Gender Meanings in the Eyes of the Media
How does the media shape gender?
In the strands of predominant media, stereotypes are cultivated and influence the audience on their own views and attitudes (Goodhall, 2012). Women are underrepresented on television compared to men (Sink & Mastro, 2016), even in this golden age for women. Women are usually represented in a sexual manner for the desires of men (Farvid & Braun, 2006) or of the proposed stereotypes of women and the roles they are supposed to uphold (Coltrane & Adams, 1997) due to the instated social roles (Eagly & Steffen, 1984).
On TV women are primarily presented as provocative in the way they dress and speak (Glascock, 2003), while thin and beautiful (Greenwood, 2006) and young (Signorielli, 2004). Through this exposure, many females believe that they must look, behave, and have attitudes the same as or similar to those on TV (Yamamiya, Cash, Melnyk, Posavac & Posavac, 2005). At times, the media exposure can induce eating disorders due to the body image ideal (Derenne & Beresin, 2014). The ideal suggests that women have to look and behave in certain ways, then depicting how they should be instead of who they are.
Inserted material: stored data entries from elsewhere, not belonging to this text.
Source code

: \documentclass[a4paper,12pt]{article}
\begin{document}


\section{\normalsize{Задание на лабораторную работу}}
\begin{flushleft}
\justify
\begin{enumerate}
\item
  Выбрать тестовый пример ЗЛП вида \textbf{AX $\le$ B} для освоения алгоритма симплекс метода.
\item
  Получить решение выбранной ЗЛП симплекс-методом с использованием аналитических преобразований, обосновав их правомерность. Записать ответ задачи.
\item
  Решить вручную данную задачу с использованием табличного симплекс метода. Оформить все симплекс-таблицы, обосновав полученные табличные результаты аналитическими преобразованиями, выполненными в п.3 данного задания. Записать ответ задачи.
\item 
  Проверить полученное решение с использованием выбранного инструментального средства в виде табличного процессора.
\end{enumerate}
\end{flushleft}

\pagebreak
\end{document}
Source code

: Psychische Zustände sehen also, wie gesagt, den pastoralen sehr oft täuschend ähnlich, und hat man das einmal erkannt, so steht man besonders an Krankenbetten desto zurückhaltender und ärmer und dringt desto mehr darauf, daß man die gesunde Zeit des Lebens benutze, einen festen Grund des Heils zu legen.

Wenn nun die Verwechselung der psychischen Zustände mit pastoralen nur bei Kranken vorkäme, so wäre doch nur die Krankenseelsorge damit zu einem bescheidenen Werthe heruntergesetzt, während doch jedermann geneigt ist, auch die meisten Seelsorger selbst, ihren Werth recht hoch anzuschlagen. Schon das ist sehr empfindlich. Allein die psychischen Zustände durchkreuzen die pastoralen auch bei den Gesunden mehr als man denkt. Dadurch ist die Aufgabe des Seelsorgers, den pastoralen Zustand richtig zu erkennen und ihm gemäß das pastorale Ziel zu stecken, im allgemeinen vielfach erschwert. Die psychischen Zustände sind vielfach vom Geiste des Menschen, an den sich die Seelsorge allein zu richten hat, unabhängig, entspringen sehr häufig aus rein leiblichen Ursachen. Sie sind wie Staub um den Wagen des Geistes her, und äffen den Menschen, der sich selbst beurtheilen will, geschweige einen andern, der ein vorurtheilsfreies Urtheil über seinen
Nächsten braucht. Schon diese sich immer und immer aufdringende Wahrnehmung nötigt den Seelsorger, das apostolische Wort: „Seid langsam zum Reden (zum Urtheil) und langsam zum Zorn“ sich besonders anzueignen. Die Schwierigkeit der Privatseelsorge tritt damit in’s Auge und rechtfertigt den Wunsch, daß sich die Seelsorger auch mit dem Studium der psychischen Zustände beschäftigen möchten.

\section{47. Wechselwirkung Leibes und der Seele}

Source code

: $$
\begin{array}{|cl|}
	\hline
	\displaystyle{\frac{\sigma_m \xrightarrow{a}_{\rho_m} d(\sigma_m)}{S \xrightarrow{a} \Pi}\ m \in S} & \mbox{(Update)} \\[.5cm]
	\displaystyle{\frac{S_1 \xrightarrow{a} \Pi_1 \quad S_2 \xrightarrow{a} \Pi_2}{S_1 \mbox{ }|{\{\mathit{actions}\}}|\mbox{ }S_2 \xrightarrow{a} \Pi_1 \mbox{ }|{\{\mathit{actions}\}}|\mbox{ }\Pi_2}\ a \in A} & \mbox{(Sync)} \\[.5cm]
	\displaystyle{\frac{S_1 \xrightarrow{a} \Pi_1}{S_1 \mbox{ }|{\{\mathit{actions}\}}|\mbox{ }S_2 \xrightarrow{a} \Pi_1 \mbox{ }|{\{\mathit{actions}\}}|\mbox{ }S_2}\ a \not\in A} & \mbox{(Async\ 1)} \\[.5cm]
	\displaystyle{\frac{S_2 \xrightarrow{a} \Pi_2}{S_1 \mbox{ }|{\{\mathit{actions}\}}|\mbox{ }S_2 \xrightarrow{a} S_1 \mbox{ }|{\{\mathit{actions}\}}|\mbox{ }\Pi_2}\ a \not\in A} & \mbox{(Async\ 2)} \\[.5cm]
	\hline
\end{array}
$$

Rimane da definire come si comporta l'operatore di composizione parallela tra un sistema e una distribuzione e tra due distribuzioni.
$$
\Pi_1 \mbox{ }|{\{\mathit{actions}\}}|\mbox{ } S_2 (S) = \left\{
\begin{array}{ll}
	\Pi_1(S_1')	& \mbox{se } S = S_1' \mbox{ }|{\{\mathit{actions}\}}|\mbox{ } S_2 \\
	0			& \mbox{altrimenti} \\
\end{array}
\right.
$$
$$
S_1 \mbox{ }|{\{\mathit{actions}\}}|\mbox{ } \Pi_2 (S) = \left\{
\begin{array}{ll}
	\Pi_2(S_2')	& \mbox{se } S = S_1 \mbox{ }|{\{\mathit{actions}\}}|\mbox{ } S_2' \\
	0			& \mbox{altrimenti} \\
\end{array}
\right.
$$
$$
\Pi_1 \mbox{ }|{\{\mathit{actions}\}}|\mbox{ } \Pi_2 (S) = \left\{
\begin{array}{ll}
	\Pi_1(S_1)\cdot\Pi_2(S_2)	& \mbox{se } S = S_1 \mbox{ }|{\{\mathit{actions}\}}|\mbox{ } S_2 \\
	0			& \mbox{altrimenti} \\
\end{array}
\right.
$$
Men, conversely, are viewed as masculine and set for certain roles on television that women are seen as unable to portray (Scharrer & Blackburn, 2017). Many sexist portrayals and sexist attitudes have developed from the increased use of pornography (Hald, Malamuth & Lange, 2013), which is the media outlet males will use as sex education as well as masturbatory stimuli (Rothman, Kaczmarsky Burke, Jansen & Baughman, 2014). Media plays an active role in how our reality is constructed (Gamson, Croteau, Hoynes & Sasson, 1992) especially on youth whom are developing their conceptions on society and how they are to behave (Peterson & Peters, 1983).
It is therefore essential to ensure media promotes a more positive and diverse outlook on life, allowing for gender to stand for nothing put what the person wants it to be. It is important to teach such pro-social attributes to children as they grow into youth, so that they grow up with acceptance of those individuals different from 'mainstream' stereotypes (Peterson & Peters, 1983).